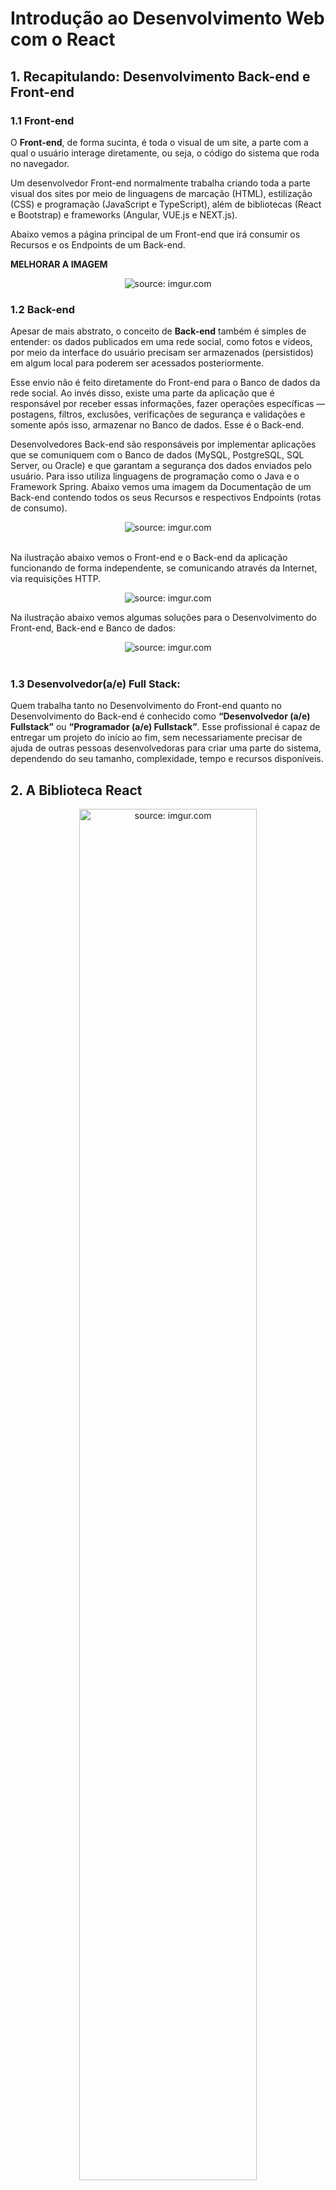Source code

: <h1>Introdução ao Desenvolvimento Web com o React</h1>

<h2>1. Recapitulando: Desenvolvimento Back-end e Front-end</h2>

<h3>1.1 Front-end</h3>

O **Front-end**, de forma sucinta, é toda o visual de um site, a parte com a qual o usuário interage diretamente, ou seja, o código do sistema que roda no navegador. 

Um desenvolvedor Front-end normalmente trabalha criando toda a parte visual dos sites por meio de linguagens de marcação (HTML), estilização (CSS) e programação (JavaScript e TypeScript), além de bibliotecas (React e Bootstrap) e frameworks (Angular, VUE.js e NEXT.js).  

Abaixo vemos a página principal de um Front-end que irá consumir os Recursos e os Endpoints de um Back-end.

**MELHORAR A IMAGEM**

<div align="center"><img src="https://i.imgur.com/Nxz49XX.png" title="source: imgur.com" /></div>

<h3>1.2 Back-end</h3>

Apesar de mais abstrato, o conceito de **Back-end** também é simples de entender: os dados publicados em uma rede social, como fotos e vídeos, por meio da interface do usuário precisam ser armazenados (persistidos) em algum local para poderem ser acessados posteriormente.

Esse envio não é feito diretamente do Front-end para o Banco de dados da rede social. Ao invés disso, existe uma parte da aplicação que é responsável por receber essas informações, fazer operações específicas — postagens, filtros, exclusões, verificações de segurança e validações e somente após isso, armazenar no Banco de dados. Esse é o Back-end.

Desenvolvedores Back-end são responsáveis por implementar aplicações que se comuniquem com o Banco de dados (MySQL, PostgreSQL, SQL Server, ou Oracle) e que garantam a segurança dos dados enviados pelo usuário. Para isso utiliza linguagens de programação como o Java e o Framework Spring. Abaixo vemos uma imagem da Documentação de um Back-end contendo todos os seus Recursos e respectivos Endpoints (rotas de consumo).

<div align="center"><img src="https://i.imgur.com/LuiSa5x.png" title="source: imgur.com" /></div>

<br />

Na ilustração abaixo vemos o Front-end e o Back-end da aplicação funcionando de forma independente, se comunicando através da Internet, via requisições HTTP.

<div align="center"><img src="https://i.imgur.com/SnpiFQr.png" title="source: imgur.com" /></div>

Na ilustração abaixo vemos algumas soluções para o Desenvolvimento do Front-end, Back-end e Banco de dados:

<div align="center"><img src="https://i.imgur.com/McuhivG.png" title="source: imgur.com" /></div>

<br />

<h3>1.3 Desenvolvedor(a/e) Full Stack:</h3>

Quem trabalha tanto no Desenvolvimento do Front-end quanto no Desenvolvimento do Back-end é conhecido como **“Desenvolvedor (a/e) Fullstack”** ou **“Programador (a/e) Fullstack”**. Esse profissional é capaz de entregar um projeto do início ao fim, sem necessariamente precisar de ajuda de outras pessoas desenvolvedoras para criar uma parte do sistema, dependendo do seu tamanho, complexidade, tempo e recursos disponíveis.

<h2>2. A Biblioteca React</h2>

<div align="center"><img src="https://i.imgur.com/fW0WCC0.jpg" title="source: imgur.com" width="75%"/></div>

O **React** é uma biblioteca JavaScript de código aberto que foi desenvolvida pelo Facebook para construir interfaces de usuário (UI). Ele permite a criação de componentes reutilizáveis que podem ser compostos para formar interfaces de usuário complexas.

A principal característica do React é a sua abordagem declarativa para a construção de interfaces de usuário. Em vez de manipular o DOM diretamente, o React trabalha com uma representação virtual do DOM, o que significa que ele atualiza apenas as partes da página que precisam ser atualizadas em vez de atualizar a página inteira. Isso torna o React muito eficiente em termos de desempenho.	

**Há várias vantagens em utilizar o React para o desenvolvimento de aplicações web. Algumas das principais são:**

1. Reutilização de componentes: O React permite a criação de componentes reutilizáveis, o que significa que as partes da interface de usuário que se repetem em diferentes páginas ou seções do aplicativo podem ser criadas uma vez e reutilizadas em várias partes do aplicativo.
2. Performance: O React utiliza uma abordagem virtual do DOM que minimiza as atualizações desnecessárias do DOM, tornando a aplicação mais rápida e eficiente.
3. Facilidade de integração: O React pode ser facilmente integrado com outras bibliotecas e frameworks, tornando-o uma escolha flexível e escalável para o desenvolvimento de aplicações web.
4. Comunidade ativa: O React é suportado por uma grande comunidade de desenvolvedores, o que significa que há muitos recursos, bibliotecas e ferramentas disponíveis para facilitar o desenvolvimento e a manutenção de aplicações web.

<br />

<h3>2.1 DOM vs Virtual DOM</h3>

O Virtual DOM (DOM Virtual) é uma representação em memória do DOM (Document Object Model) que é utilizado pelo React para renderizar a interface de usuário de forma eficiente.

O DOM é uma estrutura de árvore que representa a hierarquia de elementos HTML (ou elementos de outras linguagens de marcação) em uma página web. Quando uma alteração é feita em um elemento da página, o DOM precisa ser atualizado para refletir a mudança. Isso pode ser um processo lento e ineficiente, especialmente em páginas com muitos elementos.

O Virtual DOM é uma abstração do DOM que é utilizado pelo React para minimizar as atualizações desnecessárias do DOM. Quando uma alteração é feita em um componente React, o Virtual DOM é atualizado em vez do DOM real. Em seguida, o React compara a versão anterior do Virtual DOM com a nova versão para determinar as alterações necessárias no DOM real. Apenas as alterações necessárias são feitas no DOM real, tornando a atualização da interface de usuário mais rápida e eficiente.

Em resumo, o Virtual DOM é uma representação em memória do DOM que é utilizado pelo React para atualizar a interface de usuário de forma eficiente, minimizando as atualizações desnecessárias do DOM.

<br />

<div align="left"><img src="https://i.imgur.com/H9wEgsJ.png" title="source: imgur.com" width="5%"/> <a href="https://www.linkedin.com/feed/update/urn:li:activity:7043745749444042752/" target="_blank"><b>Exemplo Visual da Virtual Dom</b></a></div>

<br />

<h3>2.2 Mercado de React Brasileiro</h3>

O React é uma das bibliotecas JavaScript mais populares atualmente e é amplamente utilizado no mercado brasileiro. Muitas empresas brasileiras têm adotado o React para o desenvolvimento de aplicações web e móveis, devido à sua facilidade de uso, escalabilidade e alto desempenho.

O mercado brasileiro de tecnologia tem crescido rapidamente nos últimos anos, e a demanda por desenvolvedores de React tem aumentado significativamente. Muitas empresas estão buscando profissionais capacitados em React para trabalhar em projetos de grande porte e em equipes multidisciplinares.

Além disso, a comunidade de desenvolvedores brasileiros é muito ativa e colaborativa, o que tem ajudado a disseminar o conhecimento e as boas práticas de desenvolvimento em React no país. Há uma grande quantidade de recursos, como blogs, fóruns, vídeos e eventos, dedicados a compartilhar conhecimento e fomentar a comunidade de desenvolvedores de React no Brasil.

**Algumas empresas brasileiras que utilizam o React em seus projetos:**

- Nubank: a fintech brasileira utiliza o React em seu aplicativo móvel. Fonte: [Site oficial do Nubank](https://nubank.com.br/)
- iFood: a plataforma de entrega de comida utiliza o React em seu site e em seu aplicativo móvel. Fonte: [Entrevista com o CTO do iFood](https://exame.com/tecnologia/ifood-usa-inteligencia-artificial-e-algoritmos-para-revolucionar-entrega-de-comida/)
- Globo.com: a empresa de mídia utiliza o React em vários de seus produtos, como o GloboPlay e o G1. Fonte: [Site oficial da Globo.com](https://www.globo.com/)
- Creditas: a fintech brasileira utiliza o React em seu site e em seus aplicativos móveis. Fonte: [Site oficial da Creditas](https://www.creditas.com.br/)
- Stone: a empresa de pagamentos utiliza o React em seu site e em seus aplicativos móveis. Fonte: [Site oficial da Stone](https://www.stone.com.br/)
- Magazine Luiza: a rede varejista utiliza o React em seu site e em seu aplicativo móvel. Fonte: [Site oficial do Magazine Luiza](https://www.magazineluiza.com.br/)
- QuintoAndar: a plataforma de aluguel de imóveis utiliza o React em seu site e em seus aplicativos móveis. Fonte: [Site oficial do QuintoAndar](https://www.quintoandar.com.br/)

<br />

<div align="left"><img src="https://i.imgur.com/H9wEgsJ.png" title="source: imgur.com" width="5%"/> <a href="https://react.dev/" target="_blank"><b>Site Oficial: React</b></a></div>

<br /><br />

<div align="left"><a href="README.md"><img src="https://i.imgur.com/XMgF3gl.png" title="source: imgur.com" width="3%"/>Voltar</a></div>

Aim of the exercise: Return all lines of the material above in which the word "aplicativos" occurs.

Task solution:
- Creditas: a fintech brasileira utiliza o React em seu site e em seus aplicativos móveis. Fonte: [Site oficial da Creditas](https://www.creditas.com.br/)
- Stone: a empresa de pagamentos utiliza o React em seu site e em seus aplicativos móveis. Fonte: [Site oficial da Stone](https://www.stone.com.br/)
- QuintoAndar: a plataforma de aluguel de imóveis utiliza o React em seu site e em seus aplicativos móveis. Fonte: [Site oficial do QuintoAndar](https://www.quintoandar.com.br/)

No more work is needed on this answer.